Michael Douglas' Hank Pym was originally going to die in Ant-Man 3 and live on through possessed ants.
Ant-Man 3 was originally going to kill off Michael Douglas’ character Hank Pym, but it was decided the film would not go in that direction. According to ComicBook.com, Ant-Man and the Wasp: Quantumania’s writer, Jeff Loveness, recently revealed that he had written Hank Pym’s demise into the third Ant-Man movie, but Marvel Studios executives axed the idea. The death of the character would have been less than final, though, with his consciousness living on and controlling the ants.
While Ant-Man 3 probably dodged a bullet by not killing off Pym, it has certainly been hit with a barrage of other problems. From disappointing box office numbers to possible fallout over censored scenes to complaints about the film’s visual effects and from the VFX artists who made them about their treatment by the studio, the movie has been plagued with issues. In fact, it seems Ant-Man and the Wasp: Quantumania has come to symbolize Marvel’s recent downward spiral, with something to point to in almost every part of the weakly performing film that exemplifies the poor state of things at the world’s leading producer of comic book media.

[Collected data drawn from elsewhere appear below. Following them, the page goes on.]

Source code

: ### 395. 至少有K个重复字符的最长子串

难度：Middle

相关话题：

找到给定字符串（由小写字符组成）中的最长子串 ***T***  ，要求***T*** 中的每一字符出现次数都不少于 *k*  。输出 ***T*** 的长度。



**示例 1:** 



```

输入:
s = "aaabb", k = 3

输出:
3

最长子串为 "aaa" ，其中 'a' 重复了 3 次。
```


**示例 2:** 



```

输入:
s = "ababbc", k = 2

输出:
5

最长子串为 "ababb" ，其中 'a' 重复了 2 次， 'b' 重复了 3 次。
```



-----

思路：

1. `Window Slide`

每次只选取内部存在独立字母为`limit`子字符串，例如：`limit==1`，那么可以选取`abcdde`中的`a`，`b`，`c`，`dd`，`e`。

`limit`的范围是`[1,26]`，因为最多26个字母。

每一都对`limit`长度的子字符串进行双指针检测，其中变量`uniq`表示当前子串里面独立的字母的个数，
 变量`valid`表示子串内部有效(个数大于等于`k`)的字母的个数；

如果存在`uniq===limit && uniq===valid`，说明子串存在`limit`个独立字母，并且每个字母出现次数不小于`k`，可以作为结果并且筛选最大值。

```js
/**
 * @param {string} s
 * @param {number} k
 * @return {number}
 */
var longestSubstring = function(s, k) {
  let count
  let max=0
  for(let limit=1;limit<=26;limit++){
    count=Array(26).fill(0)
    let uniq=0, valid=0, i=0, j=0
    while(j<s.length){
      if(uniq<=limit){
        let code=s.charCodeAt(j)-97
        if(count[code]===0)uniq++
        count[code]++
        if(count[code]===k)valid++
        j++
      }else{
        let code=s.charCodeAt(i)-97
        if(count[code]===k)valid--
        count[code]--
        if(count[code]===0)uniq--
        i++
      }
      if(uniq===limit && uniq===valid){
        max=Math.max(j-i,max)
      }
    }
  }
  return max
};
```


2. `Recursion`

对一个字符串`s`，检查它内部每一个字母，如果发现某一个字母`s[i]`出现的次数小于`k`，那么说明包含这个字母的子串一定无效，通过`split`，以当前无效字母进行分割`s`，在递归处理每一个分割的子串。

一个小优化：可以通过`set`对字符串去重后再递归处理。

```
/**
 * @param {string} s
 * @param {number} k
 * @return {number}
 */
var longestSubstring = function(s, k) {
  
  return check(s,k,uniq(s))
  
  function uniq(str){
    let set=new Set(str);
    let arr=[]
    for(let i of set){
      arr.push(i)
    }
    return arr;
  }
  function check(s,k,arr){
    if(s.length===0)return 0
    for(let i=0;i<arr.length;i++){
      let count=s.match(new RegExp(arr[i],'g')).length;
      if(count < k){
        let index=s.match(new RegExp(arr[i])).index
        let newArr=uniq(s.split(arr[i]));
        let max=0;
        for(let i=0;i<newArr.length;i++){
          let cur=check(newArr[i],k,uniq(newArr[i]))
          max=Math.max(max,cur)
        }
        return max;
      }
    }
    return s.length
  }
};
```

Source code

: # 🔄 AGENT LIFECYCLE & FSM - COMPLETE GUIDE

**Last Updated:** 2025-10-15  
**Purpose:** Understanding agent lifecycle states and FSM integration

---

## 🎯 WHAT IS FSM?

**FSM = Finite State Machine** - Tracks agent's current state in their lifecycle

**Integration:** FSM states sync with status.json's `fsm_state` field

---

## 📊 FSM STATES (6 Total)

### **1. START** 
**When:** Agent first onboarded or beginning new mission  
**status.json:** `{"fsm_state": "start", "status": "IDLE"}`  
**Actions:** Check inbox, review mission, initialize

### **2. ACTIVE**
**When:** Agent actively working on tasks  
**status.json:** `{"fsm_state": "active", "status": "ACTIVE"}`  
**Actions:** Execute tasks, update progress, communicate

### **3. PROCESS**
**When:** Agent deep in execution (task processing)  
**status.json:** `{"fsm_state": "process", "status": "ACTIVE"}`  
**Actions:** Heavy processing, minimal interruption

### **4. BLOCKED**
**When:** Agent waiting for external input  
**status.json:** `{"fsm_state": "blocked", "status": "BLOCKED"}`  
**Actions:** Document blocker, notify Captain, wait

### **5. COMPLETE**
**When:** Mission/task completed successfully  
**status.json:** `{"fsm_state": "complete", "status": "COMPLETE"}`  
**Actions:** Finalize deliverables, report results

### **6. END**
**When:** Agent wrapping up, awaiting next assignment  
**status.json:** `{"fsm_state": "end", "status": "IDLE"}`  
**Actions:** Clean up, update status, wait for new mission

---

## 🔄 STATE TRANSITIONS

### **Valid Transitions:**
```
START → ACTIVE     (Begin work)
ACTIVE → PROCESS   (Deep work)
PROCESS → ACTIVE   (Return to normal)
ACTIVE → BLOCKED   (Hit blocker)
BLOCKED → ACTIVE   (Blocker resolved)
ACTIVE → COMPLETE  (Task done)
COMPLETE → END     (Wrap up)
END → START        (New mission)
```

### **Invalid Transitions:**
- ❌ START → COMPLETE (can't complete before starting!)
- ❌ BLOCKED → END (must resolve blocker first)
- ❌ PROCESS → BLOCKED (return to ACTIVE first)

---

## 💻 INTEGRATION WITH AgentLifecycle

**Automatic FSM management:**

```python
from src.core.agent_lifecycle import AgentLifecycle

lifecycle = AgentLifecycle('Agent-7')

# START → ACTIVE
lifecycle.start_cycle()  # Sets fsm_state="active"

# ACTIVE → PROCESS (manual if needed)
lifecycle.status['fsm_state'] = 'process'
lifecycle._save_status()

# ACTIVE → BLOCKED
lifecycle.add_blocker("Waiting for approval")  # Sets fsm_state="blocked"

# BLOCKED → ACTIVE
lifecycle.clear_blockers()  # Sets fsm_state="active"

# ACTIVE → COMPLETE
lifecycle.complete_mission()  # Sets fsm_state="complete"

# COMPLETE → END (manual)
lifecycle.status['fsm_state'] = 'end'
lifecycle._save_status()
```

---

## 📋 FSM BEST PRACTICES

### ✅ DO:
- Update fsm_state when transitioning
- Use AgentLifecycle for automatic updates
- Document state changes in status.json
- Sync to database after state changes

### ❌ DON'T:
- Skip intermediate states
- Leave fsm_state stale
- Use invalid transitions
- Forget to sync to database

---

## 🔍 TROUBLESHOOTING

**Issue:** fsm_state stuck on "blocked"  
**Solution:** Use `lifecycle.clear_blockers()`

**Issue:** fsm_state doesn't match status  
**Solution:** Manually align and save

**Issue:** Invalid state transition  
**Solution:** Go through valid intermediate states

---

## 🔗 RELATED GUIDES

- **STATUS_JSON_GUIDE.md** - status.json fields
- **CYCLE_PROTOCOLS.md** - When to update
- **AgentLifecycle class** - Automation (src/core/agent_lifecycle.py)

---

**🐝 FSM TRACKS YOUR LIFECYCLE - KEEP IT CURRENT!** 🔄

But this latest Ant-Man 3 revelation makes us pause to wonder if the film could have turned out a lot worse or better than it did. Perhaps the death of Pym was symbolic and beautiful in Loveness’ original treatment and could have added a level of pathos and emotional engagement that audiences have failed to find in the current version. Perhaps the reincarnation of sorts that Pym would have experienced as a hive-mind for the ants and, one assumes, a kind of insectoid Obi-Wan-style conscience for Ant-Man might have been a premise that could have opened up new narrative possibilities for a fourth film that very well might not now happen.
Still, that’s hardly the only element Ant-Man 3 could have included but didn’t. According to Loveness, the movie also could have featured a human-sized ant voiced by Werner Herzog, which the writer describes as similar to a 1990s movie ninja turtle (meaning using an actor in a suit rather than CGI) who would have provided sage wisdom and advice to Ant-Man during the quantum nexus probability storm. Again, Loveness might have seen this as, though totally absurd, fitting for the insane number of possibilities available in the quantum nexus and possibly leading to a surprisingly inspirational moment, but Marvel disagreed.
Did the studio save Ant-Man 3 from going down a rabbit hole that would have put audiences off or from showing the demise of a beloved character that would have enraged fans, or would it have made any difference in the failure or success of the film? We don’t know, and it’s possible nothing could have saved Ant-Man and the Wasp: Quantumania from becoming the poster child for all that is presently wrong with Marvel Studios. But there are many brilliant, creative people at work on these films, and maybe the ship can still be righted.